The Federal Bureau of Investigation (FBI) has released a new public service announcement warning against fraudulent websites, emails, texts or phone scams aiming to defraud individuals seeking federal student loan forgiveness.
According to the document, scammers are attempting to solicit personally identifiable information (PII), financial information or payment from potential victims.
The warning comes amidst the backdrop of the recently released Student Loan Debt Relief Plan, which will provide targeted student debt cancellation to borrowers with incomes below $125,000 (or joint filers with incomes below $250,000) with loans held by the US Department of Education.
The loan forgiveness will deliver up to $20,000 of debt cancellation for Pell Grant recipients and up to $10,000 for other borrowers.
“When significant and newsworthy events occur, in this case, the student loan forgiveness, certain kinds of opportunists almost always show up to build scams to capitalize on the attention,” Sean McNee, CTO of DomainTools, told Infosecurity.

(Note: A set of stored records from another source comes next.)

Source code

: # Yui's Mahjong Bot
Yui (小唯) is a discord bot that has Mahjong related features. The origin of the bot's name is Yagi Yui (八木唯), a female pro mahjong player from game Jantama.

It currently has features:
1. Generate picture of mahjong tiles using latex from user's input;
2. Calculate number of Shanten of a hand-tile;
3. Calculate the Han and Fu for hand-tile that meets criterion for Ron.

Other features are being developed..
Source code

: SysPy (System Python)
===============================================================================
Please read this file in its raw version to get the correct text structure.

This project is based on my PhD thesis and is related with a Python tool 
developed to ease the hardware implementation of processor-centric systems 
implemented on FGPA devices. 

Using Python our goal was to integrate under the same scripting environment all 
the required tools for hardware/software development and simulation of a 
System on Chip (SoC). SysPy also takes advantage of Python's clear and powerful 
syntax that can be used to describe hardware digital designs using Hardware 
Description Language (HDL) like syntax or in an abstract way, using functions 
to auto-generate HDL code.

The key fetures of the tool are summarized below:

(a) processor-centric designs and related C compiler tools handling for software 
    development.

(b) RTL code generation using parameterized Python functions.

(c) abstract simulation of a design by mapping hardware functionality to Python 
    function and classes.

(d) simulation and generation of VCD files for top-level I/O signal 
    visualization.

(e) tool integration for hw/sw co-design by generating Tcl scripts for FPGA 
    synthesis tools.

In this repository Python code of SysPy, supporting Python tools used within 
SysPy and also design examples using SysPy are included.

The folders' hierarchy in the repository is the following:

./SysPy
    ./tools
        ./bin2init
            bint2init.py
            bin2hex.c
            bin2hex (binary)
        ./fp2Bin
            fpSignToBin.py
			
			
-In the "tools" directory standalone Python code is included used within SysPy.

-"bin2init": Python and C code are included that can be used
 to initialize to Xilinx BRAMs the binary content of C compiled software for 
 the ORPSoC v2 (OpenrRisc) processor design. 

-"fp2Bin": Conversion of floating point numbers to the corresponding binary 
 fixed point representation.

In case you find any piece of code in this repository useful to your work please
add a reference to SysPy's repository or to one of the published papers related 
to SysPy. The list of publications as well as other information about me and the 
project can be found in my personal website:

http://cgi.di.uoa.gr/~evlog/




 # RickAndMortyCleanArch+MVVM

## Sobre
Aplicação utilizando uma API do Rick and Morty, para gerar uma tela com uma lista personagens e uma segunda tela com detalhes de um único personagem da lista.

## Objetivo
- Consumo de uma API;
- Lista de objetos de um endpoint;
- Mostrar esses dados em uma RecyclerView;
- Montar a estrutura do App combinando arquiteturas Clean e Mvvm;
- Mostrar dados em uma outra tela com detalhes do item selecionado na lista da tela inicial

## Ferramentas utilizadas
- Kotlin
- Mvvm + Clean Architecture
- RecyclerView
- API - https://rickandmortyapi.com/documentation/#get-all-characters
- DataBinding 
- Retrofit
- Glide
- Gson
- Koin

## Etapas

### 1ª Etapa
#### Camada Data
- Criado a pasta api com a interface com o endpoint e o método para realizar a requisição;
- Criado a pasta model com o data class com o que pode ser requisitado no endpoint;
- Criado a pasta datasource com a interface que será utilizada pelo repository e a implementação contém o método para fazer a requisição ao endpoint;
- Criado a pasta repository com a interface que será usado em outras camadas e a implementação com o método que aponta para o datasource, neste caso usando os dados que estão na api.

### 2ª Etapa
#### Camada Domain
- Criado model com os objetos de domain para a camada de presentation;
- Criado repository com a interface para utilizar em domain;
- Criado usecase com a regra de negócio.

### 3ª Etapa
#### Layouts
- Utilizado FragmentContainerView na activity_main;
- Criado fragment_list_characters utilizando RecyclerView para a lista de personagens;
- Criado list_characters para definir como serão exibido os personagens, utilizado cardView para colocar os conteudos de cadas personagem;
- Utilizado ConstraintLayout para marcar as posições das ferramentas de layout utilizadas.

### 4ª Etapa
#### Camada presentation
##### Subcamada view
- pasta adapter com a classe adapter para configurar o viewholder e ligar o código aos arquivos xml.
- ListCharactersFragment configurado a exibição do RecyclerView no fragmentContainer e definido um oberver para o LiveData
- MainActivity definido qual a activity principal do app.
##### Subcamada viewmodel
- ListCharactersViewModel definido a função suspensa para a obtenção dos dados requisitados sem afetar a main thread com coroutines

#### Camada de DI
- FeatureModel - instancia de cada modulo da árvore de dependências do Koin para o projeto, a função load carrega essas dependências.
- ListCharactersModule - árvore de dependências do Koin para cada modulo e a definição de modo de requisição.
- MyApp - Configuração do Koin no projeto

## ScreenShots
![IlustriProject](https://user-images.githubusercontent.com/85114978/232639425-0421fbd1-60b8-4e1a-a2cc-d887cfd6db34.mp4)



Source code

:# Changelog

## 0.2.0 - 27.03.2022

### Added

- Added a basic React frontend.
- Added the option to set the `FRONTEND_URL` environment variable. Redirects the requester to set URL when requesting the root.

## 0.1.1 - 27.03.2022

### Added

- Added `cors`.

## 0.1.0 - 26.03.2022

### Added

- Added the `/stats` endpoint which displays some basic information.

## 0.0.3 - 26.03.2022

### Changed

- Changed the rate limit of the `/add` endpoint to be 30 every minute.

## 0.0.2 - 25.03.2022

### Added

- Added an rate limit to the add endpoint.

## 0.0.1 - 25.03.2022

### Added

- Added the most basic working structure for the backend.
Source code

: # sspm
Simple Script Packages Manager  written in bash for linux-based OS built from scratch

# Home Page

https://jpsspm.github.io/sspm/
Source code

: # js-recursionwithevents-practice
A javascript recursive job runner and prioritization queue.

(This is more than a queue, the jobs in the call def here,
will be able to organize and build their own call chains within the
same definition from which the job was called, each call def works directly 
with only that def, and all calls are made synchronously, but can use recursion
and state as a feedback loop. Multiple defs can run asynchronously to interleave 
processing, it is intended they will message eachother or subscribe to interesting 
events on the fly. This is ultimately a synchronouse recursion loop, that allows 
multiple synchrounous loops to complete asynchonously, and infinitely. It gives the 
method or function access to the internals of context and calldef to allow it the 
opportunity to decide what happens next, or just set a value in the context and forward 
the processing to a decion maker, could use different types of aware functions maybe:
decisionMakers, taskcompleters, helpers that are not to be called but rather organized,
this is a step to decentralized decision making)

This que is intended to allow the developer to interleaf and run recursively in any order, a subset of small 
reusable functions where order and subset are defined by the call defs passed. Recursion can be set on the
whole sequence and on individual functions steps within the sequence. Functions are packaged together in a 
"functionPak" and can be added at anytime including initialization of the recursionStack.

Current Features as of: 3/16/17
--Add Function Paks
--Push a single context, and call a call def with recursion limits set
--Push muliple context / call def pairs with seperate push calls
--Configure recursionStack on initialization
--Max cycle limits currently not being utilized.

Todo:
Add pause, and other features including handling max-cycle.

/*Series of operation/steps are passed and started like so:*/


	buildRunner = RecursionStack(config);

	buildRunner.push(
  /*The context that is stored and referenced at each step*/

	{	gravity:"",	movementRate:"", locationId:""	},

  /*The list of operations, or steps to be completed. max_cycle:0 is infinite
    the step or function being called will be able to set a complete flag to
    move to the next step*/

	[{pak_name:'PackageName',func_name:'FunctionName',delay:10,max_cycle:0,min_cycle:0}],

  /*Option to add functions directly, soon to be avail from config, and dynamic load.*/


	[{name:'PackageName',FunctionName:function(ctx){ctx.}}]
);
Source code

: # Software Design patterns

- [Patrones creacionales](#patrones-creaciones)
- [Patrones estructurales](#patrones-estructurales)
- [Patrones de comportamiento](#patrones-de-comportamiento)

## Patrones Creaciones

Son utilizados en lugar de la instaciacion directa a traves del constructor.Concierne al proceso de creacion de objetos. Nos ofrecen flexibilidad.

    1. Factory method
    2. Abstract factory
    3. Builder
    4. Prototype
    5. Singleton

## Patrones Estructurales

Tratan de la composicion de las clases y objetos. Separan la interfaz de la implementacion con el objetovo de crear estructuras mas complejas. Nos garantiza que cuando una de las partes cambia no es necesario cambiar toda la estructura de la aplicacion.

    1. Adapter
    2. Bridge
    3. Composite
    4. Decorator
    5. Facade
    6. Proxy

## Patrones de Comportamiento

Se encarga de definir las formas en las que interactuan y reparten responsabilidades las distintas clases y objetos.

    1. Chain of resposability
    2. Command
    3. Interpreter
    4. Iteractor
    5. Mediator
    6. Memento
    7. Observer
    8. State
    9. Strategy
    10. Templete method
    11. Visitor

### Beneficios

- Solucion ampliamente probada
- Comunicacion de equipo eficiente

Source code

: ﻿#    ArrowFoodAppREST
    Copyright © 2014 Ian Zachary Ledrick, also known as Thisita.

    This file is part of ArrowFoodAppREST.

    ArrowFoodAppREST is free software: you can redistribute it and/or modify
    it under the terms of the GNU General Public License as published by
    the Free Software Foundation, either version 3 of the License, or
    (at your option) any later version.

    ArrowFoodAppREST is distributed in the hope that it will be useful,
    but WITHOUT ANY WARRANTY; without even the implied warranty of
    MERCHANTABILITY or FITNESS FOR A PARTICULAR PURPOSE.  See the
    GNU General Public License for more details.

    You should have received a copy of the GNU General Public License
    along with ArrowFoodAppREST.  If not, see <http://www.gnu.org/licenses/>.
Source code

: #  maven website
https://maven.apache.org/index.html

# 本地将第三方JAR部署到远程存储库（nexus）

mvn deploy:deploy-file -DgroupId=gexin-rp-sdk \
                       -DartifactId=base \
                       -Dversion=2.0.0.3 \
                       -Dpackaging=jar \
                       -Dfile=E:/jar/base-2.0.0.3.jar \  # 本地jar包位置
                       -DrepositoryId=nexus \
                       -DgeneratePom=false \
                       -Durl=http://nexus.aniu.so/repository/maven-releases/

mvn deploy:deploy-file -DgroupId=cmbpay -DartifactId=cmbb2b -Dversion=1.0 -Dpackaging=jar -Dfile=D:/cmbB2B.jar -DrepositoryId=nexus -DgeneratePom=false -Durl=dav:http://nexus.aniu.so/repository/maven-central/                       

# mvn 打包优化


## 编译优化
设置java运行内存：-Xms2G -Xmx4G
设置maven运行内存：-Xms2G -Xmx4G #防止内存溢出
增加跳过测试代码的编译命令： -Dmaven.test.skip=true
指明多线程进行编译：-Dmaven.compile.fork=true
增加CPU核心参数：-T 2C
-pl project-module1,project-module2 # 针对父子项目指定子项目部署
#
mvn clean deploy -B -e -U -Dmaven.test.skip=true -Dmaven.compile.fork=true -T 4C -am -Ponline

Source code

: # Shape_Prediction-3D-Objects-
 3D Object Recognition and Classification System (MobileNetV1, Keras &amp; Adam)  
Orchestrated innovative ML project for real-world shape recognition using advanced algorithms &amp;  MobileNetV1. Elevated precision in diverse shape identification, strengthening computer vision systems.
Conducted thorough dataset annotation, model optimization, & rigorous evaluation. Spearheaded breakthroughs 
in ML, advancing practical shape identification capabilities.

“A lot of these scams will involve phishing, and one of the key ways to avoid getting caught by a phishing attack is to be aware of look-alike domains and websites.”
Case in point, the FBI has now declared that cyber-criminals may attempt to offer entrance into the federal student loan forgiveness program and then use their schemes to receive payment for services they will not provide or collect victim information they can use to facilitate a variety of other crimes.
“Threat actors are good at creating domain names that can fool a lot of users by looking very similar to legitimate domains. It’s important to keep vigilant about phishing and its 'cousins' (such as smishing – phishing over SMS),” McNee added.
According to the executive, while ransomware makes news, the losses from phishing are still considerably higher.
“Ultimately, since this specifically affects people’s financial information, including their Social Security number and other personally identifiable details, these kinds of phishing attacks can be devastating.”
To help potential victims protect themselves from these hacking attempts, the FBI has released several tips, which are available in the original text of the announcement.
Its publication comes months after the Bureau and Australian Federal Police jointly claimed to have found two websites containing over 300,000 unique sets of credentials obtained via credential stuffing.